::: Data for review :::

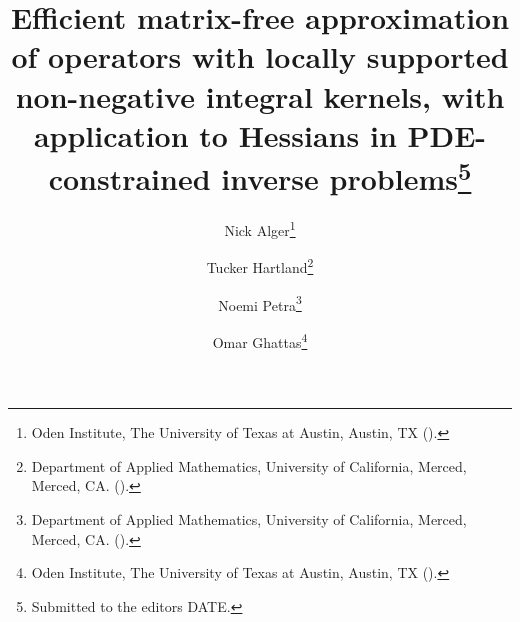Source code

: 

\usepackage{lipsum}
\usepackage{amsfonts}
\usepackage{graphicx}
\usepackage{epstopdf}
\usepackage{amsmath}
\usepackage{subcaption}
\usepackage{pgfplots}

\usepackage[algo2e, ruled, noend, linesnumbered]{algorithm2e}
\usepackage{bm}
\ifpdf
\else
\fi

\usepackage{placeins}
\usepackage{multirow}

\newcommand{\creflastconjunction}{, and~}
\newcommand{\nor}[1]{\left\|#1\right\|}



\newcommand{\norm}[1]{\|#1\|}



\title{Efficient matrix-free approximation of operators with locally supported non-negative integral kernels, with application to Hessians in PDE-constrained inverse problems\thanks{Submitted to the editors DATE.
}}

\author{Nick Alger\thanks{Oden Institute, The University of Texas at Austin, Austin, TX 
  ().}
\and Tucker Hartland\thanks{Department of Applied Mathematics, University of California, Merced, Merced, CA. 
	().}
\and Noemi Petra\thanks{Department of Applied Mathematics, University of California, Merced, Merced, CA. 
  ().}
\and Omar Ghattas\thanks{Oden Institute, The University of Texas at Austin, Austin, TX 
	().}}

:::

→ **Exercise instructions**: Tally the lines in the data that contain the string "Texas". Report only the total.

→ **Finished task**: 2